ネジを想い、儚く笑ってくれたヒナタは、今では表情をなくしてしまって、痛々しいくらい。どうしてヒナタは、こんなにも真っ黒な自分を、包み込んでくれるのだろう。
どんな願いも叶えてくれそうな、女神様に出会った日。それが、ふたりの終わりだった。
――ずっと虐げられてきたネジ兄さんの願いを、すべて叶えて差し上げたい……。
――あなたが大切なの。放っておけないの。何でもする……。
その言葉を思い出すだけで、面白いくらいに胸が軋めき始める。
「いったい、何だというんだ……」
「だって仕方ないでしょう? あなたとの痕跡が、今の私をつくっているのですから……。私、あなたの傍にいたいんです」
「……どうして?」
「……あなたにだけは、いつも笑っていてほしいから。でも、おかしいな。ネジ兄さんは、私といたら苦しそうなのに。もう、一緒にいない方がいいですか?」
……ヒナタの声が、心に、傷跡のようなしるしを刻む。
決して消えることのない、永遠の苦しみ。
喜んだ顔も、怒った顔も、哀しんだ顔も、楽しい顔も、そのすべてを預けてほしい。ぜんぶ、委ねてほしい。それが叶わないのなら、いっそ何もかも、捨ててしまいたい。
歪んだ心でしか、ヒナタを想うことができない自分がもどかしい。
「そんなわけない……」
よかった、と消え入りそうな声で呟いたヒナタの心に、同じような痕は見つかるだろうか?
ヒナタの細い髪が、不意に頬を掠めた。
くすぐったくて目を閉じれば、渇いた唇に、冷たい唇が触れた。心地よい痺れと、疼くような胸の痛みが走った。
布団越しに感じるヒナタの重みが、とてもあたたかかった。
「……風邪が、うつります」
「いいの。だって仕方ないでしょう? あなたと、こうしていたいんだから。いけませんか?」
「別に、かまわないが……」
甘えんぼの猫さながらに、ヒナタはこうやって、体を寄せるのが好きみたいだ。
その姿は本当に安心しきった様子で、飼い主に付いて眠るペットのよう。きっと幼い頃から、誰にも甘えてこなかったのだろう。
その寂しさをほんの少しでも埋めてやれるのならば、何だってする。
神に背き、命さえも捨てられる。
……口を衝いたのは、思ってもいない言葉だったけれど。
「……いい加減、やめにした方がいいな。これ以上不毛な関係を続けたところで、何も得るものはない。オレも、あなたも」
しかし、言動とは反対に、頭から背中を撫でる手はひどくやさしい。ネジの上で、布団を握るヒナタの手に力がこもった。
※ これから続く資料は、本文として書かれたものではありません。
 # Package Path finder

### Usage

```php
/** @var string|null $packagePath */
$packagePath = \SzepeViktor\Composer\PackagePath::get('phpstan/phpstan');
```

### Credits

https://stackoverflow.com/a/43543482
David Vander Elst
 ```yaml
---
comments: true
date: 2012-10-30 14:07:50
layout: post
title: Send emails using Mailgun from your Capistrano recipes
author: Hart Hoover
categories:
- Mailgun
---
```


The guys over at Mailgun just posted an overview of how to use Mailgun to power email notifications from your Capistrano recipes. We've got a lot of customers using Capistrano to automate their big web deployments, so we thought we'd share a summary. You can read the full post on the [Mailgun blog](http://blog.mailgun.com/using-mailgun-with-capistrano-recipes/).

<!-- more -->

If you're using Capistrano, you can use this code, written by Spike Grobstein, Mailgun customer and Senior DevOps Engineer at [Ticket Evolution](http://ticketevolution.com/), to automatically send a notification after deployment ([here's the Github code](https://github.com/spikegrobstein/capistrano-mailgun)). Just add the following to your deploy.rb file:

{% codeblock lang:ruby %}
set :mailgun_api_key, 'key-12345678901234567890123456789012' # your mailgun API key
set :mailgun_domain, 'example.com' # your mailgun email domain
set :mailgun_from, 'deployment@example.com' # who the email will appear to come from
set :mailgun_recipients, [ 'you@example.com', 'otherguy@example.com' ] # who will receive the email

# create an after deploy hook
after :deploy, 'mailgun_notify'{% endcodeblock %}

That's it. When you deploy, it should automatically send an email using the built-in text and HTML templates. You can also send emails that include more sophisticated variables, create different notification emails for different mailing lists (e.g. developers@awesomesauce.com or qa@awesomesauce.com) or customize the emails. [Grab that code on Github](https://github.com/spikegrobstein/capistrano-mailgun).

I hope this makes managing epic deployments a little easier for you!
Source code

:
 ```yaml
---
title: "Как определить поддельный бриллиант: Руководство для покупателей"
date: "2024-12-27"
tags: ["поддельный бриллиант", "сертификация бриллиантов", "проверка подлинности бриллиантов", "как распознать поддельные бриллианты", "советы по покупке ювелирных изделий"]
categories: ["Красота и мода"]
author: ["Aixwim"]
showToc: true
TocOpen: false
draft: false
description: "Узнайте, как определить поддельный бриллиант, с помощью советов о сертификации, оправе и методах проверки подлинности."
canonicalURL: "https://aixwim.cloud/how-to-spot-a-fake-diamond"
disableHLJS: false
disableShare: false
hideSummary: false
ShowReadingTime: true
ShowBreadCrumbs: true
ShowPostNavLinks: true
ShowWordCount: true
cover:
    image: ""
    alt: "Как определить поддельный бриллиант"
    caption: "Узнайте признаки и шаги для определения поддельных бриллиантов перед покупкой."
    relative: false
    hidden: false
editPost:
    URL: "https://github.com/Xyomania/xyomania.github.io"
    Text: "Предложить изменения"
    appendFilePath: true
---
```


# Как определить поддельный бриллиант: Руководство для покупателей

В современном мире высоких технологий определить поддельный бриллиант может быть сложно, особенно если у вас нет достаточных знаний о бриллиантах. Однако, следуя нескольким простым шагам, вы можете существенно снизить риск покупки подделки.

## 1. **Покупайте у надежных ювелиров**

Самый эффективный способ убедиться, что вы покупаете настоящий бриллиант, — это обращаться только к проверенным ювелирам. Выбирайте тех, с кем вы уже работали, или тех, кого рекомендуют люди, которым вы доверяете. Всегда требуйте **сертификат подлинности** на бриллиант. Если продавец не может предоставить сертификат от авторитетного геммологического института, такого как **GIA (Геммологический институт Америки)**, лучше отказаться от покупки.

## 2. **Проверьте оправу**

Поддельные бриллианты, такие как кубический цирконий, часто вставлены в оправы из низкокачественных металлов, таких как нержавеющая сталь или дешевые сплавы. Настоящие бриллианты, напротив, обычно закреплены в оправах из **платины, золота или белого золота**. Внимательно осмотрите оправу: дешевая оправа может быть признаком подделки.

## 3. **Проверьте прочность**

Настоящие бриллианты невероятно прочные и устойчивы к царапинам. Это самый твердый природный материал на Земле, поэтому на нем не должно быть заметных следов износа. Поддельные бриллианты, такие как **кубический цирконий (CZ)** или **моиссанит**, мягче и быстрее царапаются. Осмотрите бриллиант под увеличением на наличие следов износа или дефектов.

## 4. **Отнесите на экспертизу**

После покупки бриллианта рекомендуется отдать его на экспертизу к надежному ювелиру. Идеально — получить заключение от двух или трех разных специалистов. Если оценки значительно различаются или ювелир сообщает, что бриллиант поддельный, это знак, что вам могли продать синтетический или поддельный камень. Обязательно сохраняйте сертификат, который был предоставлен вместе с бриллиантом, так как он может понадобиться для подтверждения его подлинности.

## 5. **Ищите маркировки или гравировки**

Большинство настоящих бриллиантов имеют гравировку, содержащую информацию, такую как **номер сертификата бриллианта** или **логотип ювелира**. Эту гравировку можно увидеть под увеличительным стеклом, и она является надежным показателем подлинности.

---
そっと体を起こしたヒナタは、あまり見たことのない顔をしていた。
おそるおそる問うてみる。
「何だ……?」
「意地悪は言わないでください。私にはもう、あなたしかいないというのに。いまさらやめようなんて言わせない。私をここまで焦がしておいて、引き離すなんてあんまりです」
ヒナタの答えに、また加虐心が疼く。
「……それは体が、熱を覚えてしまったからか? 相手が、オレだからということではなく」
「ち、違います! 離れるなんて無理なの。絶対に嫌なの。だからやめない。傍に、いたいんです……!」
怒りの感情をあらわにするヒナタを、初めて見たような気がする。
喜びと楽しさ、そして哀しみ。その三つしか、ネジは知らなかったから。いつしか、それさえ触れられなくなっていたけれど。
ヒナタが自分へと向けるものならば、どれほど苦しくても、いくら重くても受け止めてやれる自信がある。
たとえそれが、汚れたものだったとしても。
「仕方ないな」
……取り返しがつかないほどに汚したのは誰だ?
だが、そんなことはもうどうだっていい。
拙くも荒々しく、乱暴に咥内を侵してくるヒナタに、また何度でも、己を焼き付けてやろうと思った。
――消えない跡が残ればいい。傷だらけのあなたでも、オレは真っ直ぐに愛せるから。
――それもまた、ひとつの幸せのかたちなのかもしれない。
「あなたが私につけたしるしを、決して見失わないで……」
今夜もまた、消えない傷跡を残す。